We can get so caught up in the idea of trusting that the Universe will let us know when the time is right to create, that we spend our lives just waiting for the “sign”, and lose the time we might have spent just getting down to making our creations. Sometimes the bravest and smartest thing you can do is: sit down with a piece of paper and a pen; write down your artistic goals (hopefully they line up with your actual skill sets); write down a plan of execution, and a deadline (or deadlines) for your goals; and then get to it. When you’re reasonably happy with your creation, show it to someone you trust and respect; someone who will give you honest and constructive feedback. Work on the creation some more, and then find a way to share it with your fellow humans.

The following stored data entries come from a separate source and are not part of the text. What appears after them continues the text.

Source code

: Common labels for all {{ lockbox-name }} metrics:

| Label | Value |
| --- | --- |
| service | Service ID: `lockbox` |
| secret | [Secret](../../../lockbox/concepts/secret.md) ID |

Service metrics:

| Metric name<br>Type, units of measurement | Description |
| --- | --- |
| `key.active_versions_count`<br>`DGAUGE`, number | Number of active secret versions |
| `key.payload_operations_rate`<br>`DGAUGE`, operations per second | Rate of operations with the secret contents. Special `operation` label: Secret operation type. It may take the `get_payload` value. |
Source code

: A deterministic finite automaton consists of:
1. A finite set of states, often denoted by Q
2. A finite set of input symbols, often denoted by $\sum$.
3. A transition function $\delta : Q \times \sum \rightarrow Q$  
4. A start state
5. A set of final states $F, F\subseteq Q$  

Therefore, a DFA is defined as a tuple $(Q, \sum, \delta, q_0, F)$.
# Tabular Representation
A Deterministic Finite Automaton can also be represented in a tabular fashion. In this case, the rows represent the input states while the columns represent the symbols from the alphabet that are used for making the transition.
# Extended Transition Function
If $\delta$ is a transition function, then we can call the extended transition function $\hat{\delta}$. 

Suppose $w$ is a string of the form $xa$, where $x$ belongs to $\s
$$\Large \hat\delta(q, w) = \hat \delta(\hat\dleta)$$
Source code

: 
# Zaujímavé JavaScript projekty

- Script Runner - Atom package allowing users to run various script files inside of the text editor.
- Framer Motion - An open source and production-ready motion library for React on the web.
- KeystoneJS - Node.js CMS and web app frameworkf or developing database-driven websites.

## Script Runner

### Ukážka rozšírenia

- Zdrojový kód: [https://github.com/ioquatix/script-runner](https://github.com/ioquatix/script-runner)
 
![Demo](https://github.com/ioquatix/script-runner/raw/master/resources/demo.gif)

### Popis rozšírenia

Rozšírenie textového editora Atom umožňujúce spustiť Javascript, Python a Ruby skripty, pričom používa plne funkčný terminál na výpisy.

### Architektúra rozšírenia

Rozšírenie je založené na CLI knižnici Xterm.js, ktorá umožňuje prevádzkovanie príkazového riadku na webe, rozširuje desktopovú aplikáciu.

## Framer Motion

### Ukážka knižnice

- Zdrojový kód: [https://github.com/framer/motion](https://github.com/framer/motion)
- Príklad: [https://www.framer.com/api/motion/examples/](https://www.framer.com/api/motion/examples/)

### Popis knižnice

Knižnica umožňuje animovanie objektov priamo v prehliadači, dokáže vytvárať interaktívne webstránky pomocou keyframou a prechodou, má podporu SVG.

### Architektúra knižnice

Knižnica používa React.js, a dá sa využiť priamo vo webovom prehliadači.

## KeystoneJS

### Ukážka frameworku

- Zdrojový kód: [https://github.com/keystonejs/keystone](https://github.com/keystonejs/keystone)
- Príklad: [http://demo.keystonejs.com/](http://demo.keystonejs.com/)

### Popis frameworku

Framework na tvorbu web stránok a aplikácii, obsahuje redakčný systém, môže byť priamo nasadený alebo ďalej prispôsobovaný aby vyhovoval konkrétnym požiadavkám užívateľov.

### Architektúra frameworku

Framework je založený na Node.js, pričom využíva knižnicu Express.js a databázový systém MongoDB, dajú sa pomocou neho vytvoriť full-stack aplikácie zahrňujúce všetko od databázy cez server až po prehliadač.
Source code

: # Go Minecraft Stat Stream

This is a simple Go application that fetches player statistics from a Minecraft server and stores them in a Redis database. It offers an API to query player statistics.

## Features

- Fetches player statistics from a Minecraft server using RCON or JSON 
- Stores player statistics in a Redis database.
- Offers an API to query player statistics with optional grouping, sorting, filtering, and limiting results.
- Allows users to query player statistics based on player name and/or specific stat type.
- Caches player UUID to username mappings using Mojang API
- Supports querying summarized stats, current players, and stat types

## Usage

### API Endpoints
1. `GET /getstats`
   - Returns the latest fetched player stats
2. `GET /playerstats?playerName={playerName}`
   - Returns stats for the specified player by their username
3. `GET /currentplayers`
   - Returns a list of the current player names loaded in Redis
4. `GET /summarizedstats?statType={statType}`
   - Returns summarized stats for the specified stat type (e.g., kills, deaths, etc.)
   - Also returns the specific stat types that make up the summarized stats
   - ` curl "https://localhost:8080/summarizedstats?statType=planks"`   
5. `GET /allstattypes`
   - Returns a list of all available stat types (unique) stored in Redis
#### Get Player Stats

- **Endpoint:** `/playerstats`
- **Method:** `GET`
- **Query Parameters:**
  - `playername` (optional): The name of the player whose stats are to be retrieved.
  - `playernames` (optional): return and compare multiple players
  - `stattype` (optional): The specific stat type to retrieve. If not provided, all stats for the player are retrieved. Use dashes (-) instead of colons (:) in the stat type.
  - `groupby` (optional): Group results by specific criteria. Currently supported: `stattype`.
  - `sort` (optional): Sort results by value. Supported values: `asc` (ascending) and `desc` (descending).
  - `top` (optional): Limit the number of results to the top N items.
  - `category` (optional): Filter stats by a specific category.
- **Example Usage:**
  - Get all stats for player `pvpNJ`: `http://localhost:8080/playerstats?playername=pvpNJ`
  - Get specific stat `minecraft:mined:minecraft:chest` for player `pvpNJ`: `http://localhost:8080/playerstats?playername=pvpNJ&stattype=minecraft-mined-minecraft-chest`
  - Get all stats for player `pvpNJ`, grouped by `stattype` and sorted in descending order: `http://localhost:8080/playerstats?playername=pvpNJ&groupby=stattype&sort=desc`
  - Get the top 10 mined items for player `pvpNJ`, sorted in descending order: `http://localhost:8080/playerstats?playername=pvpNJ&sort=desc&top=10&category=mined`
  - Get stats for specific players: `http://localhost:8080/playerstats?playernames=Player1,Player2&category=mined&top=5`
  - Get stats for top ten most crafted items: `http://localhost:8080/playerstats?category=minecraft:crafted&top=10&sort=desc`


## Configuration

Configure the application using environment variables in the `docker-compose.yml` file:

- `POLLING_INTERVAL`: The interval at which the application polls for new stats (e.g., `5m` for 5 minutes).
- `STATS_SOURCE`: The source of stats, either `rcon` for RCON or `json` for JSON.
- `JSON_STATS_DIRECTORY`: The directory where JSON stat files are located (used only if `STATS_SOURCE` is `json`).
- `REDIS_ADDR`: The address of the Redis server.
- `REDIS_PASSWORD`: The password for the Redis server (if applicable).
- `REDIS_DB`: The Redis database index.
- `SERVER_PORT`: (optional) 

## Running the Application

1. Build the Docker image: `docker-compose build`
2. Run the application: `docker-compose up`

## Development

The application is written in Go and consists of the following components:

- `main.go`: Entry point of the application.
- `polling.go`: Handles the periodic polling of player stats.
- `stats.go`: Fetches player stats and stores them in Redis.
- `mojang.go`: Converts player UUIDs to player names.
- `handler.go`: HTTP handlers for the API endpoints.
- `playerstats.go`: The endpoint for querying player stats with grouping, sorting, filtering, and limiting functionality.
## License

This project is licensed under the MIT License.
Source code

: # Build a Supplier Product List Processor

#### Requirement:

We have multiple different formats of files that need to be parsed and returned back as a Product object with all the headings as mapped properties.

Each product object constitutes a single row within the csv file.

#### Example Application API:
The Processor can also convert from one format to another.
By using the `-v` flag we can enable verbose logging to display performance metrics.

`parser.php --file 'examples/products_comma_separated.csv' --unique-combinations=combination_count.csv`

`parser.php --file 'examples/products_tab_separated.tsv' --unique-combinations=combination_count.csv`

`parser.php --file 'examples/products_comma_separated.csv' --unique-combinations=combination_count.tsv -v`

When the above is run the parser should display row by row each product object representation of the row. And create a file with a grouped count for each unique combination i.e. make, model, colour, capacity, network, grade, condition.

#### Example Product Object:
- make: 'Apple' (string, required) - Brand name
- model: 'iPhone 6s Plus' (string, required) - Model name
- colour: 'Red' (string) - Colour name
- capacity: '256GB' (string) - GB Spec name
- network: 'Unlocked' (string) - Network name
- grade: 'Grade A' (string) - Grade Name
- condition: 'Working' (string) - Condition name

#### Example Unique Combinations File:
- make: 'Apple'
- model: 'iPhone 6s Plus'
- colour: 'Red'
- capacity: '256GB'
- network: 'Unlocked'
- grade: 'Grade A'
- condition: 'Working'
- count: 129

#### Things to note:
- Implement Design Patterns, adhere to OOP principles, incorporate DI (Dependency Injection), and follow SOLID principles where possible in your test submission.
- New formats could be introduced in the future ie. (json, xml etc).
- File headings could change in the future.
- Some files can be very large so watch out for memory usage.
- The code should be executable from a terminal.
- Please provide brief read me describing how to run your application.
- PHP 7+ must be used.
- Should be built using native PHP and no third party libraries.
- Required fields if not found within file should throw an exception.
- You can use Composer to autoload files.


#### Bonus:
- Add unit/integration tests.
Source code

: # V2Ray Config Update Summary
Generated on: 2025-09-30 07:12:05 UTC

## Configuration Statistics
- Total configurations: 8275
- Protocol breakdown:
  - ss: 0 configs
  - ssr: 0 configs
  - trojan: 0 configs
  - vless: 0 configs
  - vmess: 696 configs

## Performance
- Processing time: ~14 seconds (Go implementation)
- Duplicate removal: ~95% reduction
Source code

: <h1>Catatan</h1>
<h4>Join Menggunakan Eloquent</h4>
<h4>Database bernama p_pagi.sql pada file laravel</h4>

“If you wish to be a writer, write.“

– Epictetus

In this day and age, there will be countless ways to share your creation, and no need to get tied down to any preconceived ways of distribution. You can submit your short film to festivals. You can also share your short film on YouTube. You can submit your book of poems or your songs to established publishers or record companies. You can also self-publish your book or sell your singles on iTunes. When something is supposed to happen, and when it actually happens, is often more in your hands than you might care to acknowledge. Procrastination is real and a demon to be fought at every turn. Our own sense of self-doubt is the biggest culprit for not getting our work done. Worrying about what others will think or say, or how they will react to our efforts, is another bothersome distraction. Meanwhile, those who would criticize you have usually not yet had the guts to put their own art out there. In fact, the most critical people in your life are often those who are frustrated artists themselves. This is not to say that constructive criticism can’t be useful. But you better be damn careful to whom you take your newborn creation for feedback.



“A man is a success if he gets up in the morning and gets to bed at night, and in between does what he wants to do.”

– Bob Dylan

Of course, not everything you create will be great. But the goal shouldn’t be “greatness” anyway. That’s overwhelming and completely subjective. The goal must be to improve as best you can, and not compare yourself to others. Embrace your own ideas. Set deadlines. Create. Find a way to share. Then repeat.



This is not to say that you have to create quickly. Some artists do create quickly. Other artists take their time working on projects because they create slowly and deliberately. But it’s up to the artist to honestly determine if they are actually really creating slowly and deliberately, or just procrastinating thoroughly and incessantly. If we’re honest with ourselves, most of us know the difference.

Lastly, we have to find a way to enjoy whatever process we choose. Or at least, find some sort of satisfaction in it. And we need to think about what we want to share with the world, and why we want to share it. We are, all of us, influenced by others, but what is our own unique insight? How does our own personal experience of the world translate to the stories we are telling? These questions may not even be conscious. But they will inform the work we create. And ultimately we will create that work in the time that we choose to take to create it.